SESSION TITLE: COPD Diagnosis and Evaluation Posters II
SESSION TYPE: Original Investigation Poster
PRESENTED ON: Wednesday, October 29, 2014 at 01:30 PM - 02:30 PM
PURPOSE: Chronic obstructive pulmonary disease (COPD) is a disease of aging adults. Models investigating health status (HS) and health-related quality of life (QOL) in COPD have included the roles of sociodemographics, lung function, smoking status, and comorbid diseases. However, key geriatric conditions have been overlooked: geriatric syndromes (GS) and dependency in activities of daily living (ADL-dep). We investigated (1) the prevalence of GS and ADL-dep among American adults ≥51 years reporting COPD and (2) the association of GS and ADL-dep with baseline and 2-year change in HS.

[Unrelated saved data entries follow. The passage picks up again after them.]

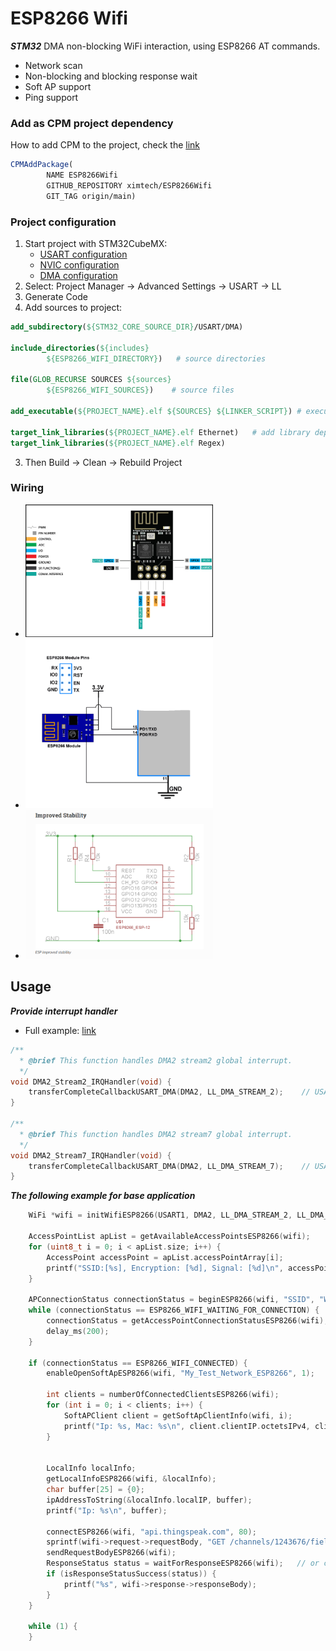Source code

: # ESP8266 Wifi

***STM32*** DMA non-blocking WiFi interaction, using ESP8266 AT commands.

- Network scan
- Non-blocking and blocking response wait
- Soft AP support
- Ping support

### Add as CPM project dependency

How to add CPM to the project, check the [link](https://github.com/cpm-cmake/CPM.cmake)

```cmake
CPMAddPackage(
        NAME ESP8266Wifi
        GITHUB_REPOSITORY ximtech/ESP8266Wifi
        GIT_TAG origin/main)
```

### Project configuration

1. Start project with STM32CubeMX:
    * [USART configuration](https://github.com/ximtech/ESP8266WiFi/blob/main/example/config_base.PNG)
    * [NVIC configuration](https://github.com/ximtech/ESP8266WiFi/blob/main/example/config_nvic.PNG)
    * [DMA configuration](https://github.com/ximtech/ESP8266WiFi/blob/main/example/config_dma.PNG)
2. Select: Project Manager -> Advanced Settings -> USART -> LL
3. Generate Code
4. Add sources to project:

```cmake
add_subdirectory(${STM32_CORE_SOURCE_DIR}/USART/DMA)

include_directories(${includes}
        ${ESP8266_WIFI_DIRECTORY})   # source directories

file(GLOB_RECURSE SOURCES ${sources}
        ${ESP8266_WIFI_SOURCES})    # source files

add_executable(${PROJECT_NAME}.elf ${SOURCES} ${LINKER_SCRIPT}) # executable declaration should be before libraries

target_link_libraries(${PROJECT_NAME}.elf Ethernet)   # add library dependencies to project
target_link_libraries(${PROJECT_NAME}.elf Regex) 
```

3. Then Build -> Clean -> Rebuild Project

### Wiring

- <img src="https://github.com/ximtech/ESP8266WiFi/blob/main/example/pinout.PNG" alt="image" width="300"/>
- <img src="https://github.com/ximtech/ESP8266WiFi/blob/main/example/wiring.PNG" alt="image" width="300"/>
- <img src="https://github.com/ximtech/ESP8266WiFi/blob/main/example/wiring_2.PNG" alt="image" width="300"/>

## Usage

***Provide interrupt handler***

- Full example: [link](https://github.com/ximtech/ESP8266WiFi/blob/main/example/stm32f4xx_it.c)

```c
/**
  * @brief This function handles DMA2 stream2 global interrupt.
  */
void DMA2_Stream2_IRQHandler(void) {
    transferCompleteCallbackUSART_DMA(DMA2, LL_DMA_STREAM_2);    // USART1_RX
}

/**
  * @brief This function handles DMA2 stream7 global interrupt.
  */
void DMA2_Stream7_IRQHandler(void) {
    transferCompleteCallbackUSART_DMA(DMA2, LL_DMA_STREAM_7);    // USART1_TX
}
```

***The following example for base application***
```c
    WiFi *wifi = initWifiESP8266(USART1, DMA2, LL_DMA_STREAM_2, LL_DMA_STREAM_7, 2000, 1000);

    AccessPointList apList = getAvailableAccessPointsESP8266(wifi);
    for (uint8_t i = 0; i < apList.size; i++) {
        AccessPoint accessPoint = apList.accessPointArray[i];
        printf("SSID:[%s], Encryption: [%d], Signal: [%d]\n", accessPoint.ssid, accessPoint.encryption, accessPoint.signalStrength);
    }

    APConnectionStatus connectionStatus = beginESP8266(wifi, "SSID", "WIFI_PASSWORD");
    while (connectionStatus == ESP8266_WIFI_WAITING_FOR_CONNECTION) {
        connectionStatus = getAccessPointConnectionStatusESP8266(wifi);
        delay_ms(200);
    }

    if (connectionStatus == ESP8266_WIFI_CONNECTED) {
        enableOpenSoftApESP8266(wifi, "My_Test_Network_ESP8266", 1);

        int clients = numberOfConnectedClientsESP8266(wifi);
        for (int i = 0; i < clients; i++) {
            SoftAPClient client = getSoftApClientInfo(wifi, i);
            printf("Ip: %s, Mac: %s\n", client.clientIP.octetsIPv4, client.clientMac.octets);
        }


        LocalInfo localInfo;
        getLocalInfoESP8266(wifi, &localInfo);
        char buffer[25] = {0};
        ipAddressToString(&localInfo.localIP, buffer);
        printf("Ip: %s\n", buffer);

        connectESP8266(wifi, "api.thingspeak.com", 80);
        sprintf(wifi->request->requestBody, "GET /channels/1243676/fields/1.json?results=%d", 10);
        sendRequestBodyESP8266(wifi);
        ResponseStatus status = waitForResponseESP8266(wifi);   // or check status with non-blocking readResponseESP8266()
        if (isResponseStatusSuccess(status)) {
            printf("%s", wifi->response->responseBody);
        }
    }

    while (1) {
    }
```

METHODS: We analyzed participants age ≥51 years (n=16,785) in wave 2008 of the Health and Retirement Study, a nationally-representative longitudinal health interview survey, and followed them for 2 years. COPD, GS (falls/incontinence/vision impairment/hearing impairment) and ADL-dep (bathing, dressing, eating, transferring, using toilet) were self-reported using previously validated questions. Respondents reported baseline (2008) HS (excellent to poor) and 2-year (2010) HS, compared to previous interview (better/same/worse). We used logistic regression to examine the effect of GS/ADL-dep on baseline/change in HS among respondents with COPD. Covariates included: sociodemographics; smoking status; oxygen use, and persistent respiratory symptoms (as COPD severity proxies); 7 comorbidities (hypertension, heart, cancer, diabetes, stroke, musculoskeletal and psychiatric disease); and cognitive function.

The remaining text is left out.